While all of this sounds great in theory, Seagate is actually putting its money where its mouth is and says that prototype drives featuring this tech are already delivering on its promises. In addition, Seagate's multi-actuator tech has been given a fancy marketing name: MACH.2.

A single MACH.2-based hard drive was able to set a new speed record, delivering up to 480MB/sec of sustained throughput, which is over twice as fast as competing 7200RPM SATA enterprise-class hard drives. In addition, this performance metric also surpasses 15,000RPM enterprise hard drives by 60 percent.

seagate mach2

"MACH.2 solves the need for increased performance by enabling parallelism of data flows in and out of a single hard drive," says Seagate. "By enabling the data center host computer to request and receive data from two areas of the drive in parallel, simultaneously, MACH.2 doubles the IOPS performance of each individual hard drive, more than offsetting any issues of reduced data availability that would otherwise arise with higher capacities."
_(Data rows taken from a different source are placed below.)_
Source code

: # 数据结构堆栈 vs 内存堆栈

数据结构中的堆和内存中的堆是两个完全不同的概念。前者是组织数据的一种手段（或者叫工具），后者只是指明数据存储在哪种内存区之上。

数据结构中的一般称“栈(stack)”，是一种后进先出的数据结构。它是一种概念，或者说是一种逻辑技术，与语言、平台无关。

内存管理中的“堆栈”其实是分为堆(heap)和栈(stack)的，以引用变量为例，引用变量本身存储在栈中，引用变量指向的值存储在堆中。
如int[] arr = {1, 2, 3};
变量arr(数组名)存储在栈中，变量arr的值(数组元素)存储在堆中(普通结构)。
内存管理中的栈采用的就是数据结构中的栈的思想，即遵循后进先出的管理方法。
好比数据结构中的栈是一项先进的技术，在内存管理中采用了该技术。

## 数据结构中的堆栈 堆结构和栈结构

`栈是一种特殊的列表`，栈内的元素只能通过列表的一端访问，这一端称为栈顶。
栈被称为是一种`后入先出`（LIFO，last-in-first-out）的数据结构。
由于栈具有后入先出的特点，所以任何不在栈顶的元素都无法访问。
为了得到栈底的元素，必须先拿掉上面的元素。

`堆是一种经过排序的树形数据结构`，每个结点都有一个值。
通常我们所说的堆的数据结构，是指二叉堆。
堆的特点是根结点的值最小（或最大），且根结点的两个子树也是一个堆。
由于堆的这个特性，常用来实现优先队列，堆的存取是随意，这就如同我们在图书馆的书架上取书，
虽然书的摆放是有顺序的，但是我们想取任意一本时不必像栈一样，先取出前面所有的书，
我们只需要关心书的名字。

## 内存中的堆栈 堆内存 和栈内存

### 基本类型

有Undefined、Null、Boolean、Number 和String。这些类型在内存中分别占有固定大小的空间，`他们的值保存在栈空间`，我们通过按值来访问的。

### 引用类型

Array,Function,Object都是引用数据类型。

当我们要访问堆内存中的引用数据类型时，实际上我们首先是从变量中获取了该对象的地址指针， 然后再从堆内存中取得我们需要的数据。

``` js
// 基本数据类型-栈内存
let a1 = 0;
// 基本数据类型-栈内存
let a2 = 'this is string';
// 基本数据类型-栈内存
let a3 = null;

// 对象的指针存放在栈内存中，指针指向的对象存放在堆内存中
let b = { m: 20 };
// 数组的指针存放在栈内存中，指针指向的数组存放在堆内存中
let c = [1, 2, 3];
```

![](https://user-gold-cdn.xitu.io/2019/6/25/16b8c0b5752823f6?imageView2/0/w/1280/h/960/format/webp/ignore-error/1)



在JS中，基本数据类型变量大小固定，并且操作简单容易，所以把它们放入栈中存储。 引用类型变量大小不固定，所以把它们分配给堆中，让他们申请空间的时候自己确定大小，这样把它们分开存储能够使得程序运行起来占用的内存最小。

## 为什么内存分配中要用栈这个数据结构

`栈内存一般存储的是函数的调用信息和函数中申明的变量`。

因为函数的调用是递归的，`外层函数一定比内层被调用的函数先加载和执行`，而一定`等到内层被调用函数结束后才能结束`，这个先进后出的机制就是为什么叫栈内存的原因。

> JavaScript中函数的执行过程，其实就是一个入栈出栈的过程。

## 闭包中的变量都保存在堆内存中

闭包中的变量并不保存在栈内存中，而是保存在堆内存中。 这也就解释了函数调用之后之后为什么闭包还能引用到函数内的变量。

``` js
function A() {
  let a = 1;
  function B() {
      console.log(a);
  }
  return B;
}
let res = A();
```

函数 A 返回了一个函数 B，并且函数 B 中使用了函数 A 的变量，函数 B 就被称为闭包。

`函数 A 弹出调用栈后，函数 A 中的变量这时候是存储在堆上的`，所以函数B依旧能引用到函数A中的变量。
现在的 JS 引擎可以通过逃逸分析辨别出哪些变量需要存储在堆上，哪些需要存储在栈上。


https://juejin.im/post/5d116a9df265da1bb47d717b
At the moment, MACH.2 technology is geared towards the enterprise sector, which is more inclined to absorb the increased costs associated with this monumental improvement in performance for hard drives. However, we can likely expect for MACH.2 to eventually filter down to consumer drives in the future.

seagate mach2

In addition to MACH.2, Seagate also extolled the benefits its Heat-Assisted Magnetic Recording (HAMR) technology, which will allow hard drives to reach capacities of 20TB and beyond through the use of laser-equipped recording heads to heat up the surface of drive platters to increase storage density. Seagate says that HAMR drives have exceeded industry standards for reliability by a factor of 20 in laboratory settings.

“On any hard drive meeting the industry specification, if all heads on the drive were writing 100 percent of the time in the field — which, of course, they do not — that would mean each head had written 152TB per head in total,” said Jason Feist, Seagate director of Enterprise Product Planning. “Or to put it into Petabytes: the customer requirement is that a single head can write 0.152 Petabytes; we’re already writing 3.2 Petabytes on a single HAMR head.”

In the future, Seagate plans to combine both MACH.2 and HAMR technology into hard drives to deliver unmatched performance and capacity in the enterprise sector. These products would also provide an economical alternative to solid state drives (SSD), which are increasingly taking over the enterprise and consumer markets.